This recipe is courtesy of Iowa Girl Eats, http://iowagirleats.com.
Love this recipe!!! This was the very first recipe I’ve tried from IowaGirlEats but it definitely won’t be the last!!
How much season salt and pepper to you recomend?
Hi Megan! I rarely include exact amounts of salt because people’s tastebuds are SO very different. For this dish, I’d recommend starting with 1/2 teaspoon of the seasoning salt (remember, that’s only 1/4 salt, so if you’re using plain salt vs the seasoning salt, I’d start with 1/4 teaspoon salt), and 1/2 teaspoon pepper, then add more if needed at the end. I hope that helps!
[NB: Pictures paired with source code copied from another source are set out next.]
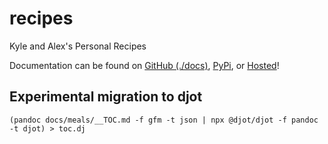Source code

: # recipes

Kyle and Alex's Personal Recipes

Documentation can be found on [GitHub (./docs)](./docs), [PyPi](https://pypi.org/project/recipes/), or [Hosted](https://recipes.kyleking.me/)!

## Experimental migration to djot

`(pandoc docs/meals/__TOC.md -f gfm -t json | npx @djot/djot -f pandoc -t djot) > toc.dj`
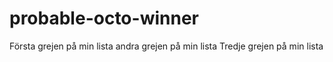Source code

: # probable-octo-winner
Första grejen på min lista
andra grejen på min lista
Tredje grejen på min lista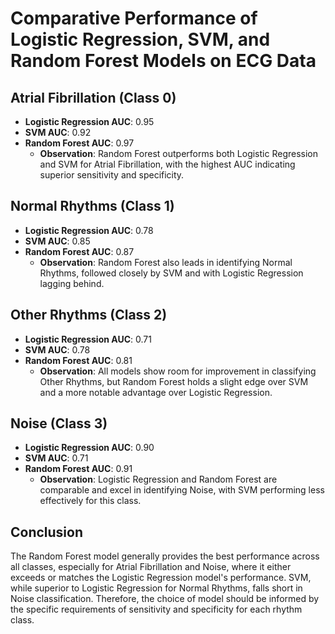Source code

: # Comparative Performance of Logistic Regression, SVM, and Random Forest Models on ECG Data


## Atrial Fibrillation (Class 0)
- **Logistic Regression AUC**: 0.95
- **SVM AUC**: 0.92
- **Random Forest AUC**: 0.97
  - **Observation**: Random Forest outperforms both Logistic Regression and SVM for Atrial Fibrillation, with the highest AUC indicating superior sensitivity and specificity.

## Normal Rhythms (Class 1)
- **Logistic Regression AUC**: 0.78
- **SVM AUC**: 0.85
- **Random Forest AUC**: 0.87
  - **Observation**: Random Forest also leads in identifying Normal Rhythms, followed closely by SVM and with Logistic Regression lagging behind.

## Other Rhythms (Class 2)
- **Logistic Regression AUC**: 0.71
- **SVM AUC**: 0.78
- **Random Forest AUC**: 0.81
  - **Observation**: All models show room for improvement in classifying Other Rhythms, but Random Forest holds a slight edge over SVM and a more notable advantage over Logistic Regression.

## Noise (Class 3)
- **Logistic Regression AUC**: 0.90
- **SVM AUC**: 0.71
- **Random Forest AUC**: 0.91
  - **Observation**: Logistic Regression and Random Forest are comparable and excel in identifying Noise, with SVM performing less effectively for this class.

## Conclusion
The Random Forest model generally provides the best performance across all classes, especially for Atrial Fibrillation and Noise, where it either exceeds or matches the Logistic Regression model's performance. SVM, while superior to Logistic Regression for Normal Rhythms, falls short in Noise classification. Therefore, the choice of model should be informed by the specific requirements of sensitivity and specificity for each rhythm class.
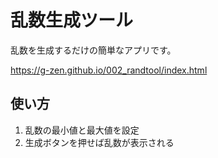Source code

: # 乱数生成ツール

乱数を生成するだけの簡単なアプリです。

https://g-zen.github.io/002_randtool/index.html

## 使い方

1. 乱数の最小値と最大値を設定
2. 生成ボタンを押せば乱数が表示される
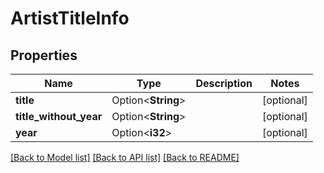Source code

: # ArtistTitleInfo

## Properties

Name | Type | Description | Notes
------------ | ------------- | ------------- | -------------
**title** | Option<**String**> |  | [optional]
**title_without_year** | Option<**String**> |  | [optional]
**year** | Option<**i32**> |  | [optional]

[[Back to Model list]](../README.md#documentation-for-models) [[Back to API list]](../README.md#documentation-for-api-endpoints) [[Back to README]](../README.md)


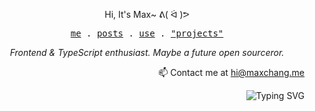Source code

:<p align="center">Hi, It's Max~ ᕕ( ᐛ )ᕗ</p>
<p align="center">
  <samp>
    <a href="https://maxchang.me/">me</a> .
    <a href="https://maxchang.me/posts">posts</a> .
    <a href="https://github.com/stars/maxchang3/lists/use">use</a> .
    <a href="https://maxchang.me/projects">"projects"</a>
  </samp>
</p>
<p align="center"><i>Frontend & TypeScript enthusiast. Maybe a future open sourceror.</i></p>
<p align="right">📫 Contact me at <a href="mailto:hi@maxchang.me">hi@maxchang.me</a></p>
<p align="right">
  <img src="https://readme-typing-svg.demolab.com?font=Coral+Pixels&size=15&pause=1000&repeat=false&color=000000&center=true&vCenter=true&width=120&height=25&lines=El+%C2%B7+Psy+%C2%B7+Kongroo" alt="Typing SVG" />
</p>
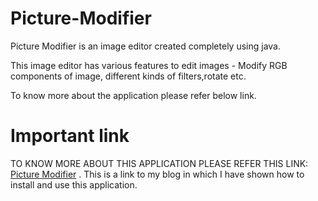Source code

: # Picture-Modifier
Picture Modifier is an image editor created completely using java.

This image editor has various features to edit images - Modify RGB components of image, different kinds of filters,rotate etc.

To know more about the application please refer below link.
# Important link
TO KNOW MORE ABOUT THIS APPLICATION PLEASE REFER THIS LINK: 
[Picture Modifier](https://ambarishwithtech.blogspot.com/2020/08/project-2-picture-modifier.html) .
This is a link to my blog in which I have shown how to install and use this application.
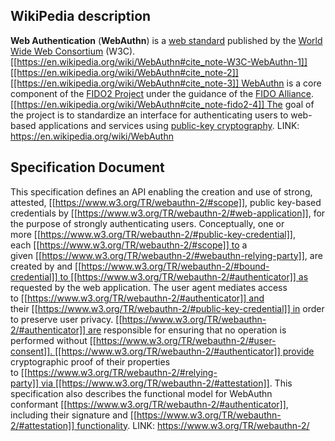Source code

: 
## WikiPedia description
**Web Authentication** (**WebAuthn**) is a [web standard](https://en.wikipedia.org/wiki/Web_standard "Web standard") published by the [World Wide Web Consortium](https://en.wikipedia.org/wiki/World_Wide_Web_Consortium "World Wide Web Consortium") (W3C).[[https://en.wikipedia.org/wiki/WebAuthn#cite_note-W3C-WebAuthn-1]][[https://en.wikipedia.org/wiki/WebAuthn#cite_note-2]][[https://en.wikipedia.org/wiki/WebAuthn#cite_note-3]] WebAuthn is a core component of the [FIDO2 Project](https://en.wikipedia.org/wiki/FIDO2_Project "FIDO2 Project") under the guidance of the [FIDO Alliance](https://en.wikipedia.org/wiki/FIDO_Alliance "FIDO Alliance").[[https://en.wikipedia.org/wiki/WebAuthn#cite_note-fido2-4]] The goal of the project is to standardize an interface for authenticating users to web-based applications and services using [public-key cryptography](https://en.wikipedia.org/wiki/Public-key_cryptography "Public-key cryptography").
LINK: https://en.wikipedia.org/wiki/WebAuthn 


## Specification Document
This specification defines an API enabling the creation and use of strong, attested, [[https://www.w3.org/TR/webauthn-2/#scope]], public key-based credentials by [[https://www.w3.org/TR/webauthn-2/#web-application]], for the purpose of strongly authenticating users. Conceptually, one or more [[https://www.w3.org/TR/webauthn-2/#public-key-credential]], each [[https://www.w3.org/TR/webauthn-2/#scope]] to a given [[https://www.w3.org/TR/webauthn-2/#webauthn-relying-party]], are created by and [[https://www.w3.org/TR/webauthn-2/#bound-credential]] to [[https://www.w3.org/TR/webauthn-2/#authenticator]] as requested by the web application. The user agent mediates access to [[https://www.w3.org/TR/webauthn-2/#authenticator]] and their [[https://www.w3.org/TR/webauthn-2/#public-key-credential]] in order to preserve user privacy. [[https://www.w3.org/TR/webauthn-2/#authenticator]] are responsible for ensuring that no operation is performed without [[https://www.w3.org/TR/webauthn-2/#user-consent]]. [[https://www.w3.org/TR/webauthn-2/#authenticator]] provide cryptographic proof of their properties to [[https://www.w3.org/TR/webauthn-2/#relying-party]] via [[https://www.w3.org/TR/webauthn-2/#attestation]]. This specification also describes the functional model for WebAuthn conformant [[https://www.w3.org/TR/webauthn-2/#authenticator]], including their signature and [[https://www.w3.org/TR/webauthn-2/#attestation]] functionality.
LINK: https://www.w3.org/TR/webauthn-2/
What a great recipe! I made it twice so far – once as written and the second time using a slow cooker, which IMO was even better. Thanks for the great recipe!
Love to hear it, Christine! Thank you so much for your feedback and recipe rating!
Very good! I added too much salt at the end, but other than that it was PERFECT! My 1 year old loved it, too!
Love to hear it was kid approved too, Abbey! Thank you so much for your feedback and recipe rating!
This was absolutely delicious and super fast to cook.
I’m so glad it was a hit, Rachel!
Sweet baby Jesus – this recipe is a good time!!
Hehehe, I’m so glad you loved it, Kim!!
Terrific recipe super easy and delicious! I know I’ll be making it again.
I’m so glad you loved it, Lorraine!
So delicious, comforting, and easy to make.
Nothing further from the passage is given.